— Task goal —
Scan the entries below for the word "given", then copy each line that holds it.

[Task inputs — start]

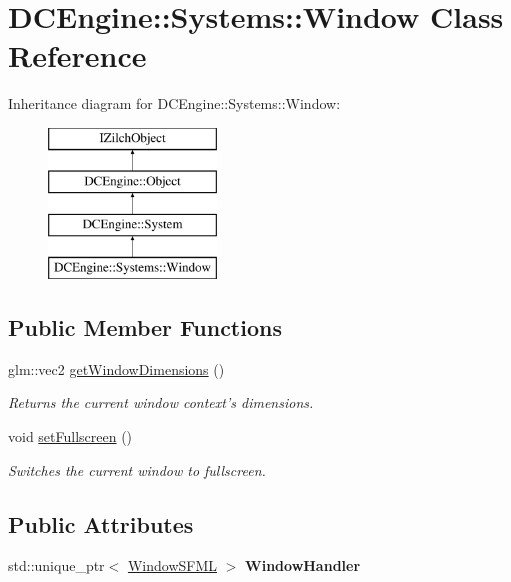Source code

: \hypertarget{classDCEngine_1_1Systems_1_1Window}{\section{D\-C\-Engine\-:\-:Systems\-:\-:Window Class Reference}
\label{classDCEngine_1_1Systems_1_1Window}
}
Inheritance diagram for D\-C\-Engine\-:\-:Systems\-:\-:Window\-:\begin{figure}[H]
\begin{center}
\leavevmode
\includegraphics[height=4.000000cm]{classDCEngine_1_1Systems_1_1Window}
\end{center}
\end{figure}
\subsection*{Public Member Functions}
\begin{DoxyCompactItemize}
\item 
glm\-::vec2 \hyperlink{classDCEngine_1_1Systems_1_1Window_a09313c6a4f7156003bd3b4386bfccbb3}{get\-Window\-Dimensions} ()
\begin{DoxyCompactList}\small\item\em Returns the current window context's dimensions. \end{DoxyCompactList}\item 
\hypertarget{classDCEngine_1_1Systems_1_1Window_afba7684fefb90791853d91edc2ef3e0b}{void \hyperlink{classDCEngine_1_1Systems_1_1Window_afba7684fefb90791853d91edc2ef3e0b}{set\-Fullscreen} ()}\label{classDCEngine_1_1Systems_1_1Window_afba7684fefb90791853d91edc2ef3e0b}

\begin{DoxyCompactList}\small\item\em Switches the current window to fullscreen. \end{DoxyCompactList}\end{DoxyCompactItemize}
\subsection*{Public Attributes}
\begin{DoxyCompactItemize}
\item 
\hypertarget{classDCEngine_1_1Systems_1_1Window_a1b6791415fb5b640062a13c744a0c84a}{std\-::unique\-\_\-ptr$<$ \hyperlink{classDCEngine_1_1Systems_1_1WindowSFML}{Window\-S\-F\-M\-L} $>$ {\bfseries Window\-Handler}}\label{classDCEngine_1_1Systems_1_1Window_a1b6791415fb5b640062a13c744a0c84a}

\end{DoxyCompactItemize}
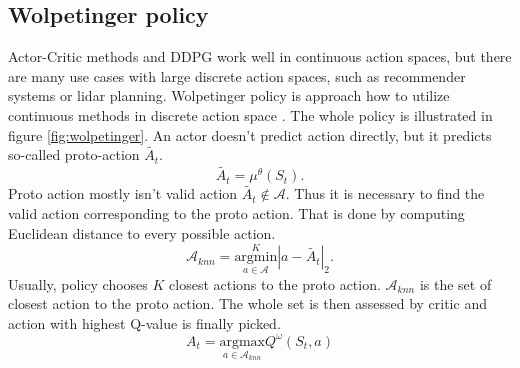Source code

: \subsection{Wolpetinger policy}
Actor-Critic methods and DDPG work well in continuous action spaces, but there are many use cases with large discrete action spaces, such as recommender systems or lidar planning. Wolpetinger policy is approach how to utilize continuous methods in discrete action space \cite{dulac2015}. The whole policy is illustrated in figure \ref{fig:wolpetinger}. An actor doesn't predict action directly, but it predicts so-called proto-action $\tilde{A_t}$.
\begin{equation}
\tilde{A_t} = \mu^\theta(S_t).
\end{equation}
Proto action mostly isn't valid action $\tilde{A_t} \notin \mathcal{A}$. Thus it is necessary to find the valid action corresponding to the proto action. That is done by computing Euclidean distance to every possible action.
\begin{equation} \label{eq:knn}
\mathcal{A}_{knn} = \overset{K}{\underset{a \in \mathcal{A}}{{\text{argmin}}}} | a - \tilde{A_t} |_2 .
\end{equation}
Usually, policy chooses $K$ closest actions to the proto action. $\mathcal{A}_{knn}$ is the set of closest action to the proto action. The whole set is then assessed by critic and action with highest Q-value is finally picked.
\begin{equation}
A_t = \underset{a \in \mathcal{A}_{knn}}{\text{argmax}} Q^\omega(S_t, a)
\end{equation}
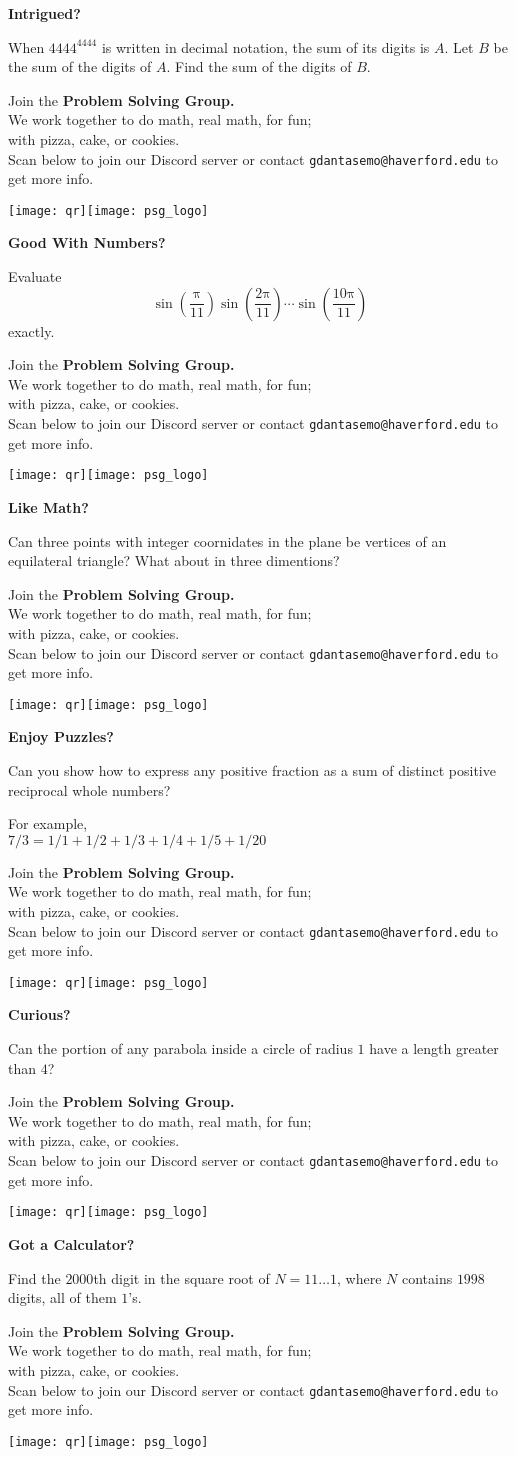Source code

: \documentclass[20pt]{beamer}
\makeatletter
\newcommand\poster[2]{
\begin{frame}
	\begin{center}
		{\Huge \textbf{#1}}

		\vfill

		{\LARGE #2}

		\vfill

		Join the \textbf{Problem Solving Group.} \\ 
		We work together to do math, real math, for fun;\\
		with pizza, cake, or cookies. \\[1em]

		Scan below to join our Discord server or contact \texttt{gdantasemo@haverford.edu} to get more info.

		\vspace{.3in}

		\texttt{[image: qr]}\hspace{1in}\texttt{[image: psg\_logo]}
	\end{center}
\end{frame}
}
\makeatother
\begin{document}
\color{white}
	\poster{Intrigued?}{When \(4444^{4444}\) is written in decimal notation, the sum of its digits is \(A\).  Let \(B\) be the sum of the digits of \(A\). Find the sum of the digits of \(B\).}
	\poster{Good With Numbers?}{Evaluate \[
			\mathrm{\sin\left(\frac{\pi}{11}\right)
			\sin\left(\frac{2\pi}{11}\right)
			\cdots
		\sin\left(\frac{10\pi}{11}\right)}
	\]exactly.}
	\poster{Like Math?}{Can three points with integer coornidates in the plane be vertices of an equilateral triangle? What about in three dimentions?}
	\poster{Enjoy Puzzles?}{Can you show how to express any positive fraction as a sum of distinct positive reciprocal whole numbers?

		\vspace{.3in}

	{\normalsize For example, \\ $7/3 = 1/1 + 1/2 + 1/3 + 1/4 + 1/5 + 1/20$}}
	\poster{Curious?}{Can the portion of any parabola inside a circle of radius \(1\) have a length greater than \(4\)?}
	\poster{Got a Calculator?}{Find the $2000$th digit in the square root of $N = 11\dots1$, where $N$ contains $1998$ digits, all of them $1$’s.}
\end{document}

[Task inputs — finish]
[Task inputs — start]

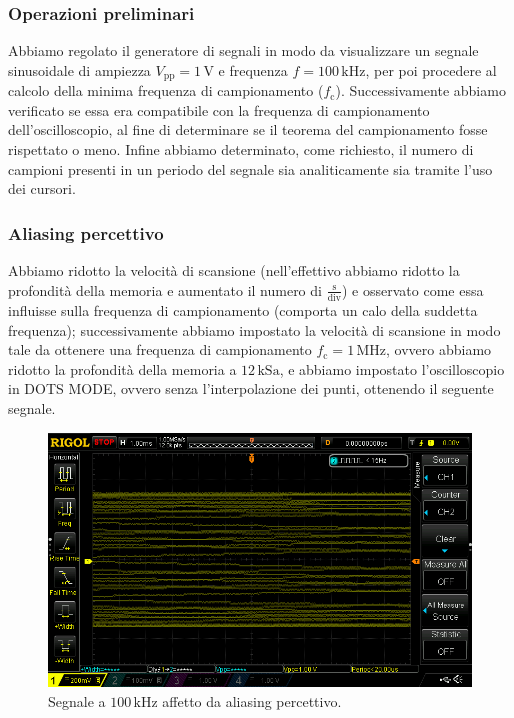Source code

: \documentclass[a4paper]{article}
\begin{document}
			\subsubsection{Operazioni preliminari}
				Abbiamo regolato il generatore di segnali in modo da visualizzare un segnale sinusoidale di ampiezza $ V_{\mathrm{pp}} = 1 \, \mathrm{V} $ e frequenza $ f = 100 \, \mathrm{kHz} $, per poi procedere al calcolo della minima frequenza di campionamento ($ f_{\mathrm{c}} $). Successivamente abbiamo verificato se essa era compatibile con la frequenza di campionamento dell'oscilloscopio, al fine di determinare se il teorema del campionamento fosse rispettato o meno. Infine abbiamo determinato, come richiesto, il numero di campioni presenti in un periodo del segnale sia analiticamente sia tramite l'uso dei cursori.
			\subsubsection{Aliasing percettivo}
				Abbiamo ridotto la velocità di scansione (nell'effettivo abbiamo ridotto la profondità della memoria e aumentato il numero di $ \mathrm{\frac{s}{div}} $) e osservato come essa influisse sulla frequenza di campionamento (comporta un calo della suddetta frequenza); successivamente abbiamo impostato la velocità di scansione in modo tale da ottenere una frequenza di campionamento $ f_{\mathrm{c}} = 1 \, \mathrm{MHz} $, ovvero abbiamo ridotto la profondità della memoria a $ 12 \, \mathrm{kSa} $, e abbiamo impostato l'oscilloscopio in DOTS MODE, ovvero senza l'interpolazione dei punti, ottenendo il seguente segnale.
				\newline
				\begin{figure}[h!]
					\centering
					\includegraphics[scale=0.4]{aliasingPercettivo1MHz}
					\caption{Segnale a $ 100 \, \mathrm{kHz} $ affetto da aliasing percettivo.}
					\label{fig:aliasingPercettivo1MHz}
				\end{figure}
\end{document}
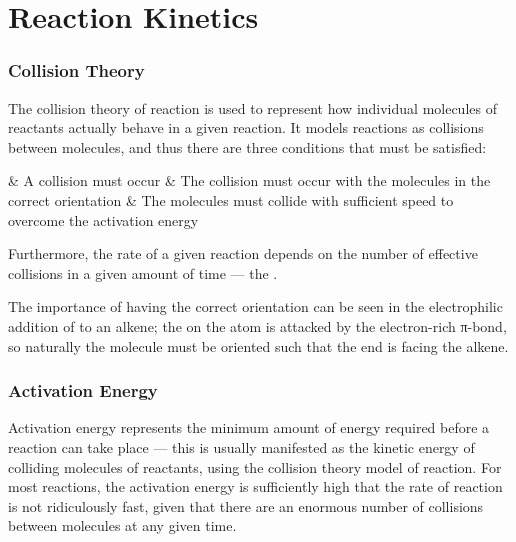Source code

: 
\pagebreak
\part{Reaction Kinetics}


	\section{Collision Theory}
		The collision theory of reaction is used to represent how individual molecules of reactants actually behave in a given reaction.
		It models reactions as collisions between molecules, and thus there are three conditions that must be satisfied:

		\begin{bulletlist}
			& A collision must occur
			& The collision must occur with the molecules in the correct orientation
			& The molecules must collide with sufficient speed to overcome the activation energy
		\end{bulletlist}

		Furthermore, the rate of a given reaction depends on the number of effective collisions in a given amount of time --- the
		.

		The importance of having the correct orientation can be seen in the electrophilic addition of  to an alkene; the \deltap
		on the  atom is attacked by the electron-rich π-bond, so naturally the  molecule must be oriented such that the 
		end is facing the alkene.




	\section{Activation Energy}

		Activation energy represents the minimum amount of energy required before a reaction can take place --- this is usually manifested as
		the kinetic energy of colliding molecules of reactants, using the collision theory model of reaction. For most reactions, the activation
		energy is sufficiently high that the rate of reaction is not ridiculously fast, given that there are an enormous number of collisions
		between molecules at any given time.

[Task inputs — finish]

— Exercise response —
		The collision theory of reaction is used to represent how individual molecules of reactants actually behave in a given reaction.
		Furthermore, the rate of a given reaction depends on the number of effective collisions in a given amount of time --- the
		energy is sufficiently high that the rate of reaction is not ridiculously fast, given that there are an enormous number of collisions
		between molecules at any given time.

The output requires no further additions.